3.2 Opzet Stedenbouwkundig Plan

De Bovenkamp III is de derde fase van de uitbreidingswijk De Bovenkamp. In paragraaf 2.3 is de stedenbouwkundige structuur van de eerste twee fasen van De Bovenkamp beschreven. Het ontwerp voor het stedenbouwkundig plan voor de derde fase sluit in hoofdlijnen hierbij aan. In de Bovenkamp III is het beoogd een woonwijk te realiseren met een open en naar de omgeving gerichte stedenbouwkundige structuur en een mix van vrijstaande, geschakelde en aaneen gebouwde woningen.
afbeelding
Ontwerp voor het stedenbouwkundig plan
Hoofdopzet ontwerp stedenbouwkundig plan
De stedenbouwkundige structuur van de Bovenkamp III valt uiteen in een noordelijk en een zuidelijk deelgebied. Beide deelgebieden worden van elkaar gescheiden door een groenstrook waar doorheen de Wendhorstbeek stroomt.
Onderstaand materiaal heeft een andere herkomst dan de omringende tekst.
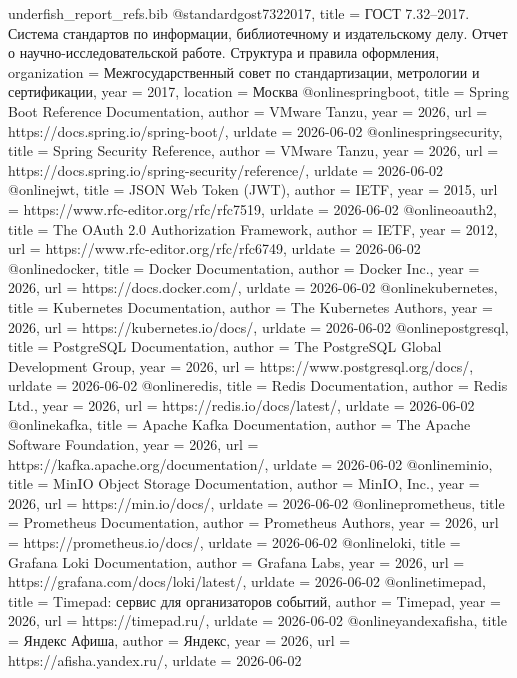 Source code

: \begin{filecontents*}{underfish_report_refs.bib}
@standard{gost7322017,
  title        = {ГОСТ 7.32--2017. Система стандартов по информации, библиотечному и издательскому делу. Отчет о научно-исследовательской работе. Структура и правила оформления},
  organization = {Межгосударственный совет по стандартизации, метрологии и сертификации},
  year         = {2017},
  location     = {Москва}
}
@online{springboot,
  title   = {Spring Boot Reference Documentation},
  author  = {{VMware Tanzu}},
  year    = {2026},
  url     = {https://docs.spring.io/spring-boot/},
  urldate = {2026-06-02}
}
@online{springsecurity,
  title   = {Spring Security Reference},
  author  = {{VMware Tanzu}},
  year    = {2026},
  url     = {https://docs.spring.io/spring-security/reference/},
  urldate = {2026-06-02}
}
@online{jwt,
  title   = {JSON Web Token (JWT)},
  author  = {{IETF}},
  year    = {2015},
  url     = {https://www.rfc-editor.org/rfc/rfc7519},
  urldate = {2026-06-02}
}
@online{oauth2,
  title   = {The OAuth 2.0 Authorization Framework},
  author  = {{IETF}},
  year    = {2012},
  url     = {https://www.rfc-editor.org/rfc/rfc6749},
  urldate = {2026-06-02}
}
@online{docker,
  title   = {Docker Documentation},
  author  = {{Docker Inc.}},
  year    = {2026},
  url     = {https://docs.docker.com/},
  urldate = {2026-06-02}
}
@online{kubernetes,
  title   = {Kubernetes Documentation},
  author  = {{The Kubernetes Authors}},
  year    = {2026},
  url     = {https://kubernetes.io/docs/},
  urldate = {2026-06-02}
}
@online{postgresql,
  title   = {PostgreSQL Documentation},
  author  = {{The PostgreSQL Global Development Group}},
  year    = {2026},
  url     = {https://www.postgresql.org/docs/},
  urldate = {2026-06-02}
}
@online{redis,
  title   = {Redis Documentation},
  author  = {{Redis Ltd.}},
  year    = {2026},
  url     = {https://redis.io/docs/latest/},
  urldate = {2026-06-02}
}
@online{kafka,
  title   = {Apache Kafka Documentation},
  author  = {{The Apache Software Foundation}},
  year    = {2026},
  url     = {https://kafka.apache.org/documentation/},
  urldate = {2026-06-02}
}
@online{minio,
  title   = {MinIO Object Storage Documentation},
  author  = {{MinIO, Inc.}},
  year    = {2026},
  url     = {https://min.io/docs/},
  urldate = {2026-06-02}
}
@online{prometheus,
  title   = {Prometheus Documentation},
  author  = {{Prometheus Authors}},
  year    = {2026},
  url     = {https://prometheus.io/docs/},
  urldate = {2026-06-02}
}
@online{loki,
  title   = {Grafana Loki Documentation},
  author  = {{Grafana Labs}},
  year    = {2026},
  url     = {https://grafana.com/docs/loki/latest/},
  urldate = {2026-06-02}
}
@online{timepad,
  title   = {Timepad: сервис для организаторов событий},
  author  = {{Timepad}},
  year    = {2026},
  url     = {https://timepad.ru/},
  urldate = {2026-06-02}
}
@online{yandexafisha,
  title   = {Яндекс Афиша},
  author  = {{Яндекс}},
  year    = {2026},
  url     = {https://afisha.yandex.ru/},
  urldate = {2026-06-02}
}
\end{filecontents*}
De oevers van de beek krijgen een parkachtige inrichting en worden vrijgehouden van bebouwing. Dit biedt tevens ruimte om de wateropgave voor Fase III op een natuurlijke en beleefbare wijze te lossen binnen het plangebied.
Het noordelijke en zuidelijk deelgebied vallen uiteen in twee velden voor het beoogde woningbouwprogramma. Met uitzondering van het noordelijke veld in het noordelijke deelgebied, zijn de beoogde woningen met hun voorgevel georiënteerd op de omgeving. Voor het noordelijkste veld is een meer losse opzet met vrijstaande en geschakelde woningen voorzien, gegroepeerd langs hofje of doodlopende woonstraatjes. Dit veld heeft daardoor een meer naar binnengekeerd karakter. De stedenbouwkundige opzet van de deel van het plan moet nog verder worden uitgewerkt en is onder meer afhankelijk van hoe het fietspad naar de Elburgerweg wordt aangesloten op de nieuwe wijk.
Aansluitingen Bovenkamp II
Het ontwerp voor Bovenkamp III beoogd in stedenbouwkundig opzicht nadrukkelijk aan te sluiten bij de opzet van Bovenkamp II. Dit komt op verschillende wijzen tot uitdrukking. Het belangrijkst zijn daarbij de continuïteit van de inrichting van de ruimte rondom de Wendhorstbeek en het doortrekken van de zichtlijnen over de Ten Veldhuizen, Op Den Hul en Op Den Oever. Het open karakter van de bestaande delen van de Bovenkamp blijft daarmee behouden.
In de bestaande situatie vormt het westelijke deel van de Op Den Oever de rand van de wijk. De naar buitengerichte oriëntatie van de drie woonvelden in de Bovenkamp III maakt dat deze woonstraat in de toekomst een centrale route door de wijk gaat vormen, die samen met de groenstrook langs de Wendhorstbeek fase II en III met elkaar verbindt.
Ontsluiting en parkeren
De ontsluiting voor het autoverkeer dat wordt gegenereerd door de nieuwe woningen in de Bovenkamp III loopt via de bestaande woonbuurten. Het autoverkeer verlaat de nieuwe wijk via de Ten Veldhuizen. Via de Wezenweg is de wijk verbonden met de rotonde in de Eperweg. Voor fietsers geldt dat vanaf de Ten Veldhuizen en de Op Den Oever diverse aansluitingen zijn op het (snel)fietspad richting het centrum van Heerde. Verder wordt er aan de noordzijde van de nieuwe woonwijk een aansluiting voor fietsers op de Elburgerweg gerealiseerd.
In het ontwerp is de parkeerbehoefte nog niet uitgewerkt. Op hoofdlijnen wordt er op drie manieren voorzien in het parkeren: op eigen terrein als dat mogelijk is, langs de weg en aan de binnenzijde van de woonvelden.
In paragraaf 5.5 wordt nader ingegaan op de ontsluiting van de wijk en de parkeerbehoefte.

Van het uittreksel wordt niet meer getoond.